Saturday, June 27, 2009

Thai protesters return to streets!

Red-shirted demonstrators in Bangkok, 27/06
The protesters want the government to resign and call elections

Thousands of protesters have gathered in Thailand's capital Bangkok to call on the government to resign, in the biggest rally since riots in April.

About 4,000 security officers are policing the red-shirted demonstrators, who are loyal to ousted former Prime Minister Thaksin Shinawatra.

The rally organisers say Mr Thaksin will address the crowd by telephone from Dubai, where he lives in exile.

Protests in April led to the worst street violence in 15 years.

Prime Minister Abhisit Vejjajiva called a state of emergency as the rallies by red-shirted protesters threatened to destabilise his government.

The protest leaders eventually called off their action after days of rioting and clashes with security forces left at least two people dead and more than 100 injured.

One of the organisers of the current protest, Nutthawut Saikua, told the Associated Press the aims of the demonstrators had not changed since the April clashes.

Thaksin Shinawatra, file image
Royalists saw Mr Thaksin's popularity as a threat to the monarchy

"We rally today because we want to get rid of the government, the aristocracy and bring back true democracy to the people," he said.
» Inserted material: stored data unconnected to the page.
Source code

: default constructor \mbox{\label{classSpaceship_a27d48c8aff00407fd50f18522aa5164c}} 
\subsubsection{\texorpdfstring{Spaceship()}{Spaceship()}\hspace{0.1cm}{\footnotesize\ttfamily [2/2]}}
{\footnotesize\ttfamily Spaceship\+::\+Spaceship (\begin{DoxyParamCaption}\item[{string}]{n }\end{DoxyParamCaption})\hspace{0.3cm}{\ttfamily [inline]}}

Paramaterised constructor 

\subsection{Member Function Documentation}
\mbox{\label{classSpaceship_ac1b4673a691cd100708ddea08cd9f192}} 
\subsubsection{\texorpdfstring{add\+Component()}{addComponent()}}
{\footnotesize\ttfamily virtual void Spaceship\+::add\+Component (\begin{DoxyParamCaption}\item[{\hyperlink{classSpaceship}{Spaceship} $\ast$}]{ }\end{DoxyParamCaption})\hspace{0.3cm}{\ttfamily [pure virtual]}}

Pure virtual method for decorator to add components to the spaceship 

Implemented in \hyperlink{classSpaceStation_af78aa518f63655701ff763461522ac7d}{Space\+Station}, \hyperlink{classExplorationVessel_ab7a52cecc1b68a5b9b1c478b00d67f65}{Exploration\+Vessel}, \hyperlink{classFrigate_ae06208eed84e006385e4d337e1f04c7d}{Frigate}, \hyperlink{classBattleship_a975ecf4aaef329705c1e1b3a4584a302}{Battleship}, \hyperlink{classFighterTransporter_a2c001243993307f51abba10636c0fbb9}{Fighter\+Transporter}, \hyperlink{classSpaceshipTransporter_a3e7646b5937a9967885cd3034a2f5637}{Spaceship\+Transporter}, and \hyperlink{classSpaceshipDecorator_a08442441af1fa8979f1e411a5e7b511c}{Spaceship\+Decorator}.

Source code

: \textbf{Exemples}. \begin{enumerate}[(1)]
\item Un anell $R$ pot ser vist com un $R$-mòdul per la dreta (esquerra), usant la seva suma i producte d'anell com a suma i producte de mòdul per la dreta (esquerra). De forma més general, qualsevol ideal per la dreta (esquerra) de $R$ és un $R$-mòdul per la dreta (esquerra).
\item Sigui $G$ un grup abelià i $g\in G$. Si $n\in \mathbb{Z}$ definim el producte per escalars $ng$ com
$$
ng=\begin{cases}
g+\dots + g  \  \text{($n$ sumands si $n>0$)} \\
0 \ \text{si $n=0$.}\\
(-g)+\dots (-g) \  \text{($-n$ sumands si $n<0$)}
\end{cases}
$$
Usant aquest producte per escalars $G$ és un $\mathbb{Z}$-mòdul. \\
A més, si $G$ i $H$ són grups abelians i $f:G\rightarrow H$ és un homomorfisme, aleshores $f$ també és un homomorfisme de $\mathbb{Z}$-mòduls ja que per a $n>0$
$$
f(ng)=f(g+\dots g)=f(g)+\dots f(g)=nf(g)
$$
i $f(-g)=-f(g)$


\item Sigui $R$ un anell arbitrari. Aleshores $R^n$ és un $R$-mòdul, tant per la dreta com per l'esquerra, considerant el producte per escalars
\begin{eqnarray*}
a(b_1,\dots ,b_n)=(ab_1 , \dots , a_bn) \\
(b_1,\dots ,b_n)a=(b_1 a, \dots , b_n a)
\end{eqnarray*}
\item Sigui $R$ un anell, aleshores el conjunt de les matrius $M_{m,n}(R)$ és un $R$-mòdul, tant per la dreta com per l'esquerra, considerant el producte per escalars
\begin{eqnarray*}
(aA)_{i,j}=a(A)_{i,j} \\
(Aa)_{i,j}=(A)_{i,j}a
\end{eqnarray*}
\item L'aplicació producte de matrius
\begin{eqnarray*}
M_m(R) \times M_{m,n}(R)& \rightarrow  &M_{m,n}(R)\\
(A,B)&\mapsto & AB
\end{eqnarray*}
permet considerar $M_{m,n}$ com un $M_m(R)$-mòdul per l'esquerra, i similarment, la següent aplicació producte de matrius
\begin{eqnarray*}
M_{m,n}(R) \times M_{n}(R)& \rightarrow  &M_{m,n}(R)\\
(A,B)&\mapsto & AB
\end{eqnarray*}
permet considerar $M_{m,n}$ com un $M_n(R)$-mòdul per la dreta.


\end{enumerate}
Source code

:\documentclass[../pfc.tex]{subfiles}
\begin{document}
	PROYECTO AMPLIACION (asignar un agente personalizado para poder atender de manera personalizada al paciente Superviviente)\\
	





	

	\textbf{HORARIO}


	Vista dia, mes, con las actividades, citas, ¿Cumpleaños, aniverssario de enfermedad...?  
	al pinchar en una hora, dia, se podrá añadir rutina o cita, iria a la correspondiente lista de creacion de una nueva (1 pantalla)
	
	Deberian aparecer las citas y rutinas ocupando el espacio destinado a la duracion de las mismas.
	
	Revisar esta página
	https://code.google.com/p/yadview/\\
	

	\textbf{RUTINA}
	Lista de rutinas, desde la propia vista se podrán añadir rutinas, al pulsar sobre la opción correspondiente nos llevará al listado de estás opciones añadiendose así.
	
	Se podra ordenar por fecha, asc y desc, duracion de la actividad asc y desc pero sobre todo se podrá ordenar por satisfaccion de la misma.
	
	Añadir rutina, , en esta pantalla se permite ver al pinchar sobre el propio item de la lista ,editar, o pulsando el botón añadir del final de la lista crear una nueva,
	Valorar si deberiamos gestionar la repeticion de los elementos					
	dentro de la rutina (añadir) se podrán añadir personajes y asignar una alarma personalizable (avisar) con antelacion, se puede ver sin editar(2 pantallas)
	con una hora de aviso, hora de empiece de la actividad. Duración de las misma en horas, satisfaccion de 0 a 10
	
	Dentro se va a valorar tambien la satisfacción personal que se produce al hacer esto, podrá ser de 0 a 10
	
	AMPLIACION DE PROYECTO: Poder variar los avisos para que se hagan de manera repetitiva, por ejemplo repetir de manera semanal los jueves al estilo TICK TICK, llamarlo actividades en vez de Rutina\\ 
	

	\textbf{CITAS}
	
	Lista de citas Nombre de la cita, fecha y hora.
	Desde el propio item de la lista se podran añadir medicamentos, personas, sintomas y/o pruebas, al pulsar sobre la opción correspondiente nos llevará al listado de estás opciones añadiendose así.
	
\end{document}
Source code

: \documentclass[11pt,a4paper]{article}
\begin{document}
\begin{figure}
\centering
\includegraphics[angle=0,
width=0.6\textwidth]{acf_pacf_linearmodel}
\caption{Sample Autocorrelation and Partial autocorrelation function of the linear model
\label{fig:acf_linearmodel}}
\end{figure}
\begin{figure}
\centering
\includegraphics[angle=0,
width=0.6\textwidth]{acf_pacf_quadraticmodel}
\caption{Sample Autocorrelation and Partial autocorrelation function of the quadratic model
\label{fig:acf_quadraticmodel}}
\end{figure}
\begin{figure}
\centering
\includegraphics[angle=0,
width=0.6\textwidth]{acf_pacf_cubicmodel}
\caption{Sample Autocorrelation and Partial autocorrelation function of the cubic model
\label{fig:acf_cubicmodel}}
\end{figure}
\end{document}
"We demand that Prime Minister Abhisit Vejjajiva resign and dissolves the [parliament] because the government is not democratic."

Mr Abhisit came to power last December after previous Thaksin-supporting governments were brought down by a concerted street protest by yellow-shirted demonstrators.

He was eventually chosen as leader after several MPs who had previously backed Thaksin were persuaded to change sides.

Analysts say the rift in Thai society - symbolised by the red and yellow shirts - remains strong.

Many Thais in rural areas support Mr Thaksin and ally themselves with the red-shirt cause.

The "yellow shirts" draw their support from Bangkok's urban elite, the middle classes and the conservative royalists.